Entries provided:
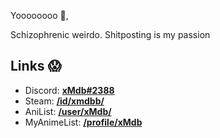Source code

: Yoooooooo 👋,

Schizophrenic weirdo. Shitposting is my passion

## Links 😱
 - Discord: [**xMdb#2388**](https://discordapp.com/users/418334108251586562)
 - Steam: [**/id/xmdbb/**](https://steamcommunity.com/id/xmdbb/)
 - AniList: [**/user/xMdb/**](https://anilist.co/user/xMdb/)
 - MyAnimeList: [**/profile/xMdb**](https://myanimelist.net/profile/xMdb)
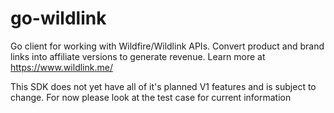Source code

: # go-wildlink

Go client for working with Wildfire/Wildlink APIs. Convert product and brand links into affiliate versions to generate revenue.  Learn more at https://www.wildlink.me/


This SDK does not yet have all of it's planned V1 features and is subject to change.
For now please look at the test case for current information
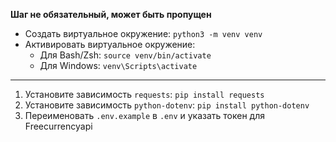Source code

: **Шаг не обязательный, может быть пропущен**

* Создать виртуальное окружение: `python3 -m venv venv`
* Активировать виртуальное окружение: 
  * Для Bash/Zsh: `source venv/bin/activate`
  * Для Windows: `venv\Scripts\activate`

---

1. Установите зависимость `requests`: `pip install requests`
2. Установите зависимость `python-dotenv`: `pip install python-dotenv`
3. Переименовать `.env.example` в `.env` и указать токен для Freecurrencyapi
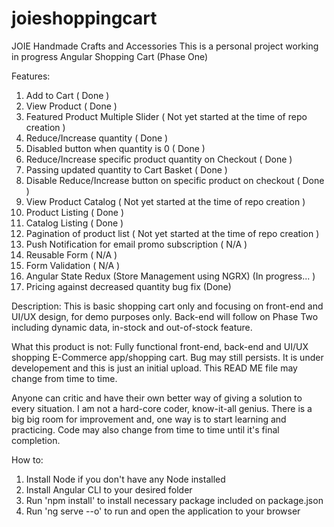 # joieshoppingcart
JOIE Handmade Crafts and Accessories
This is a personal project working in progress Angular Shopping Cart (Phase One)

Features:
1. Add to Cart                                                            ( Done )
2. View Product                                                           ( Done )
3. Featured Product Multiple Slider                                       ( Not yet started at the time of repo creation )
4. Reduce/Increase quantity                                               ( Done )
5. Disabled button when quantity is 0                                     ( Done )
6. Reduce/Increase specific product quantity on Checkout                  ( Done )
7. Passing updated quantity to Cart Basket                                ( Done )
8. Disable Reduce/Increase button on specific product on checkout         ( Done )
9. View Product Catalog                                                   ( Not yet started at the time of repo creation )
10. Product Listing                                                       ( Done )
11. Catalog Listing                                                       ( Done )
12. Pagination of product list                                            ( Not yet started at the time of repo creation )
13. Push Notification for email promo subscription                        ( N/A )
14. Reusable Form                                                         ( N/A )
15. Form Validation                                                       ( N/A )
16. Angular State Redux (Store Management using NGRX)                     (In progress... )
17. Pricing against decreased quantity bug fix                            (Done)
  
Description: This is basic shopping cart only and focusing on front-end and UI/UX design, for demo purposes only. Back-end will follow on Phase Two including
dynamic data, in-stock and out-of-stock feature.

What this product is not: Fully functional front-end, back-end and UI/UX shopping E-Commerce app/shopping cart. Bug may still persists. It is under developement
and this is just an initial upload. This READ ME file may change from time to time.

Anyone can critic and have their own better way of giving a solution to every situation. I am not a hard-core coder, know-it-all genius. There is a big big room for improvement
and, one way is to start learning and practicing. Code may also change from time to time until it's final completion.

How to:
1. Install Node if you don't have any Node installed
2. Install Angular CLI to your desired folder
3. Run 'npm install' to install necessary package included on package.json
4. Run 'ng serve --o' to run and open the application to your browser
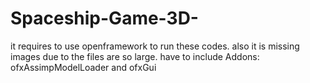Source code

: # Spaceship-Game-3D-
it requires to use openframework to run these codes. also it is missing images due to the files are so large.
have to include Addons: ofxAssimpModelLoader and ofxGui


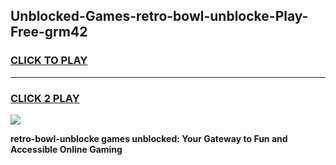 
## Unblocked-Games-retro-bowl-unblocke-Play-Free-grm42
<h3>
<a href="https://premium76.site?title=retro-bowl-unblocke&ref=18A1">CLICK TO PLAY</a></h3>
<hr>

<h3>
<a href="https://premium76.site?title=retro-bowl-unblocke&ref=18A1">CLICK 2 PLAY</a>
  
</h3>

<a href="https://premium76.site?title=retro-bowl-unblocke&ref=18A1"><img src="https://clearcache.store/games.png"></a>


**retro-bowl-unblocke games unblocked: Your Gateway to Fun and Accessible Online Gaming**
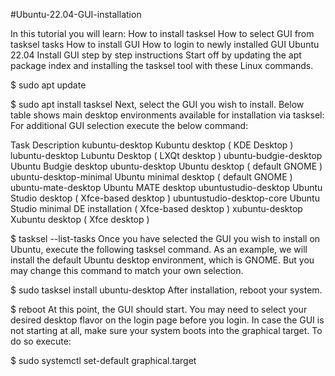 #Ubuntu-22.04-GUI-installation

In this tutorial you will learn: How to install tasksel How to select GUI from tasksel tasks How to install GUI How to login to newly installed GUI
Ubuntu 22.04 Install GUI step by step instructions
Start off by updating the apt package index and installing the tasksel tool with these Linux commands.

$ sudo apt update

$ sudo apt install tasksel
Next, select the GUI you wish to install. Below table shows main desktop environments available for installation via tasksel:
For additional GUI selection execute the below command:

Task Description kubuntu-desktop Kubuntu desktop ( KDE Desktop ) lubuntu-desktop Lubuntu Desktop ( LXQt desktop ) ubuntu-budgie-desktop Ubuntu Budgie desktop ubuntu-desktop Ubuntu desktop ( default GNOME ) ubuntu-desktop-minimal Ubuntu minimal desktop ( default GNOME ) ubuntu-mate-desktop Ubuntu MATE desktop ubuntustudio-desktop Ubuntu Studio desktop ( Xfce-based desktop ) ubuntustudio-desktop-core Ubuntu Studio minimal DE installation ( Xfce-based desktop ) xubuntu-desktop Xubuntu desktop ( Xfce desktop )

$ tasksel --list-tasks
Once you have selected the GUI you wish to install on Ubuntu, execute the following tasksel command. As an example, we will install the default Ubuntu desktop environment, which is GNOME. But you may change this command to match your own selection.

$ sudo tasksel install ubuntu-desktop
After installation, reboot your system.

$ reboot
At this point, the GUI should start. You may need to select your desired desktop flavor on the login page before you login. In case the GUI is not starting at all, make sure your system boots into the graphical target. To do so execute:

$ sudo systemctl set-default graphical.target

Work to complete: All the records above must be retyped exactly, except for their pictures.

Task solution:
Source code

: Yoooooooo 👋,

Schizophrenic weirdo. Shitposting is my passion

## Links 😱
 - Discord: [**xMdb#2388**](https://discordapp.com/users/418334108251586562)
 - Steam: [**/id/xmdbb/**](https://steamcommunity.com/id/xmdbb/)
 - AniList: [**/user/xMdb/**](https://anilist.co/user/xMdb/)
 - MyAnimeList: [**/profile/xMdb**](https://myanimelist.net/profile/xMdb)
Source code

: # go-wildlink

Go client for working with Wildfire/Wildlink APIs. Convert product and brand links into affiliate versions to generate revenue.  Learn more at https://www.wildlink.me/


This SDK does not yet have all of it's planned V1 features and is subject to change.
For now please look at the test case for current information
Source code

: **Шаг не обязательный, может быть пропущен**

* Создать виртуальное окружение: `python3 -m venv venv`
* Активировать виртуальное окружение: 
  * Для Bash/Zsh: `source venv/bin/activate`
  * Для Windows: `venv\Scripts\activate`

---

1. Установите зависимость `requests`: `pip install requests`
2. Установите зависимость `python-dotenv`: `pip install python-dotenv`
3. Переименовать `.env.example` в `.env` и указать токен для Freecurrencyapi
 # joieshoppingcart
JOIE Handmade Crafts and Accessories
This is a personal project working in progress Angular Shopping Cart (Phase One)

Features:
1. Add to Cart                                                            ( Done )
2. View Product                                                           ( Done )
3. Featured Product Multiple Slider                                       ( Not yet started at the time of repo creation )
4. Reduce/Increase quantity                                               ( Done )
5. Disabled button when quantity is 0                                     ( Done )
6. Reduce/Increase specific product quantity on Checkout                  ( Done )
7. Passing updated quantity to Cart Basket                                ( Done )
8. Disable Reduce/Increase button on specific product on checkout         ( Done )
9. View Product Catalog                                                   ( Not yet started at the time of repo creation )
10. Product Listing                                                       ( Done )
11. Catalog Listing                                                       ( Done )
12. Pagination of product list                                            ( Not yet started at the time of repo creation )
13. Push Notification for email promo subscription                        ( N/A )
14. Reusable Form                                                         ( N/A )
15. Form Validation                                                       ( N/A )
16. Angular State Redux (Store Management using NGRX)                     (In progress... )
17. Pricing against decreased quantity bug fix                            (Done)
  
Description: This is basic shopping cart only and focusing on front-end and UI/UX design, for demo purposes only. Back-end will follow on Phase Two including
dynamic data, in-stock and out-of-stock feature.

What this product is not: Fully functional front-end, back-end and UI/UX shopping E-Commerce app/shopping cart. Bug may still persists. It is under developement
and this is just an initial upload. This READ ME file may change from time to time.

Anyone can critic and have their own better way of giving a solution to every situation. I am not a hard-core coder, know-it-all genius. There is a big big room for improvement
and, one way is to start learning and practicing. Code may also change from time to time until it's final completion.

How to:
1. Install Node if you don't have any Node installed
2. Install Angular CLI to your desired folder
3. Run 'npm install' to install necessary package included on package.json
4. Run 'ng serve --o' to run and open the application to your browser
Source code

: # Spaceship-Game-3D-
it requires to use openframework to run these codes. also it is missing images due to the files are so large.
have to include Addons: ofxAssimpModelLoader and ofxGui


## Unblocked-Games-retro-bowl-unblocke-Play-Free-grm42
<h3>
<a href="https://premium76.site?title=retro-bowl-unblocke&ref=18A1">CLICK TO PLAY</a></h3>
<hr>

<h3>
<a href="https://premium76.site?title=retro-bowl-unblocke&ref=18A1">CLICK 2 PLAY</a>
  
</h3>

<a href="https://premium76.site?title=retro-bowl-unblocke&ref=18A1"><img src="https://clearcache.store/games.png"></a>


**retro-bowl-unblocke games unblocked: Your Gateway to Fun and Accessible Online Gaming**
 #Ubuntu-22.04-GUI-installation

In this tutorial you will learn: How to install tasksel How to select GUI from tasksel tasks How to install GUI How to login to newly installed GUI
Ubuntu 22.04 Install GUI step by step instructions
Start off by updating the apt package index and installing the tasksel tool with these Linux commands.

$ sudo apt update

$ sudo apt install tasksel
Next, select the GUI you wish to install. Below table shows main desktop environments available for installation via tasksel:
For additional GUI selection execute the below command:

Task Description kubuntu-desktop Kubuntu desktop ( KDE Desktop ) lubuntu-desktop Lubuntu Desktop ( LXQt desktop ) ubuntu-budgie-desktop Ubuntu Budgie desktop ubuntu-desktop Ubuntu desktop ( default GNOME ) ubuntu-desktop-minimal Ubuntu minimal desktop ( default GNOME ) ubuntu-mate-desktop Ubuntu MATE desktop ubuntustudio-desktop Ubuntu Studio desktop ( Xfce-based desktop ) ubuntustudio-desktop-core Ubuntu Studio minimal DE installation ( Xfce-based desktop ) xubuntu-desktop Xubuntu desktop ( Xfce desktop )

$ tasksel --list-tasks
Once you have selected the GUI you wish to install on Ubuntu, execute the following tasksel command. As an example, we will install the default Ubuntu desktop environment, which is GNOME. But you may change this command to match your own selection.

$ sudo tasksel install ubuntu-desktop
After installation, reboot your system.

$ reboot
At this point, the GUI should start. You may need to select your desired desktop flavor on the login page before you login. In case the GUI is not starting at all, make sure your system boots into the graphical target. To do so execute:

$ sudo systemctl set-default graphical.target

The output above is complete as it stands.